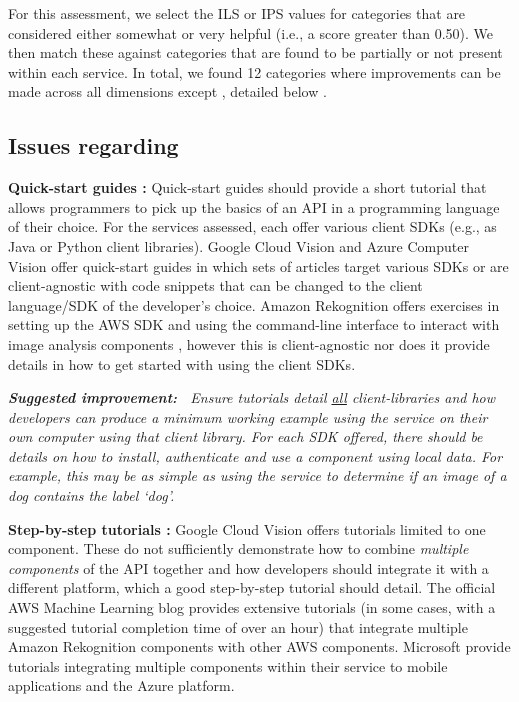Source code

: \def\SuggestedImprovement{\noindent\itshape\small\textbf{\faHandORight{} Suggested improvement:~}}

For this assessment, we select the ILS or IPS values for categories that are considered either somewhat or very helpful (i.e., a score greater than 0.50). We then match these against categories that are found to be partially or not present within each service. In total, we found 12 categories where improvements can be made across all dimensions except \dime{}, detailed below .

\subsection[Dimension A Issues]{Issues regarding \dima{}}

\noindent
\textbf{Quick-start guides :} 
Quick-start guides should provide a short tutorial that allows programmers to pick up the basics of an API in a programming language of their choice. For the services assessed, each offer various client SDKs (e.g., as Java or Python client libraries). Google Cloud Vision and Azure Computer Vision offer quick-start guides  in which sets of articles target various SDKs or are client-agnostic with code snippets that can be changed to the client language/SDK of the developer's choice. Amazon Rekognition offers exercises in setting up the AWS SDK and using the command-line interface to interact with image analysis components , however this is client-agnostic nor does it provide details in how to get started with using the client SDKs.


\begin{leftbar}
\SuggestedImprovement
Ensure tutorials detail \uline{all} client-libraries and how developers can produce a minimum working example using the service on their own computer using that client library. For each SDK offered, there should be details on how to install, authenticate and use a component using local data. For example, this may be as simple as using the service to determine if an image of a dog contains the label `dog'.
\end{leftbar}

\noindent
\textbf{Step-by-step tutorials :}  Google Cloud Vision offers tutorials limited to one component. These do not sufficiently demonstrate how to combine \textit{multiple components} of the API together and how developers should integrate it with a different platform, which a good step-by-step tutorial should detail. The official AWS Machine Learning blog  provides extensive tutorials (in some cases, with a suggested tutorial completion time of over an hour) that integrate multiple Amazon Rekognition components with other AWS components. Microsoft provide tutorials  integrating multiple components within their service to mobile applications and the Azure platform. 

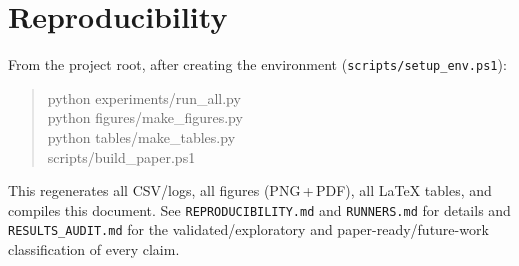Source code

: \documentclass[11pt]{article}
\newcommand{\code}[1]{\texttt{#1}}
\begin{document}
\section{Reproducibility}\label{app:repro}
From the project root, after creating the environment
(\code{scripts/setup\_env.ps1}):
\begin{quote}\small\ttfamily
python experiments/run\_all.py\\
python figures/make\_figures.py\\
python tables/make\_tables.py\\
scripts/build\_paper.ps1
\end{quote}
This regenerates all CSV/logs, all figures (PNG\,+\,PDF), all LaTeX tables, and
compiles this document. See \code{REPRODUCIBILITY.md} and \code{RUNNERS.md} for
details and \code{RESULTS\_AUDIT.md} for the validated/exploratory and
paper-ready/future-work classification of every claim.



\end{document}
============================================================
:: The task ::
Return the entries unchanged, save for the pictures, which do not belong in the copy.

:: Exercise output ::
Source code

: \def\SuggestedImprovement{\noindent\itshape\small\textbf{\faHandORight{} Suggested improvement:~}}

For this assessment, we select the ILS or IPS values for categories that are considered either somewhat or very helpful (i.e., a score greater than 0.50). We then match these against categories that are found to be partially or not present within each service. In total, we found 12 categories where improvements can be made across all dimensions except \dime{}, detailed below .

\subsection[Dimension A Issues]{Issues regarding \dima{}}

\noindent
\textbf{Quick-start guides :} 
Quick-start guides should provide a short tutorial that allows programmers to pick up the basics of an API in a programming language of their choice. For the services assessed, each offer various client SDKs (e.g., as Java or Python client libraries). Google Cloud Vision and Azure Computer Vision offer quick-start guides  in which sets of articles target various SDKs or are client-agnostic with code snippets that can be changed to the client language/SDK of the developer's choice. Amazon Rekognition offers exercises in setting up the AWS SDK and using the command-line interface to interact with image analysis components , however this is client-agnostic nor does it provide details in how to get started with using the client SDKs.


\begin{leftbar}
\SuggestedImprovement
Ensure tutorials detail \uline{all} client-libraries and how developers can produce a minimum working example using the service on their own computer using that client library. For each SDK offered, there should be details on how to install, authenticate and use a component using local data. For example, this may be as simple as using the service to determine if an image of a dog contains the label `dog'.
\end{leftbar}

\noindent
\textbf{Step-by-step tutorials :}  Google Cloud Vision offers tutorials limited to one component. These do not sufficiently demonstrate how to combine \textit{multiple components} of the API together and how developers should integrate it with a different platform, which a good step-by-step tutorial should detail. The official AWS Machine Learning blog  provides extensive tutorials (in some cases, with a suggested tutorial completion time of over an hour) that integrate multiple Amazon Rekognition components with other AWS components. Microsoft provide tutorials  integrating multiple components within their service to mobile applications and the Azure platform. 

Source code

: \documentclass[11pt]{article}
\newcommand{\code}[1]{\texttt{#1}}
\begin{document}
\section{Reproducibility}\label{app:repro}
From the project root, after creating the environment
(\code{scripts/setup\_env.ps1}):
\begin{quote}\small\ttfamily
python experiments/run\_all.py\\
python figures/make\_figures.py\\
python tables/make\_tables.py\\
scripts/build\_paper.ps1
\end{quote}
This regenerates all CSV/logs, all figures (PNG\,+\,PDF), all LaTeX tables, and
compiles this document. See \code{REPRODUCIBILITY.md} and \code{RUNNERS.md} for
details and \code{RESULTS\_AUDIT.md} for the validated/exploratory and
paper-ready/future-work classification of every claim.



\end{document}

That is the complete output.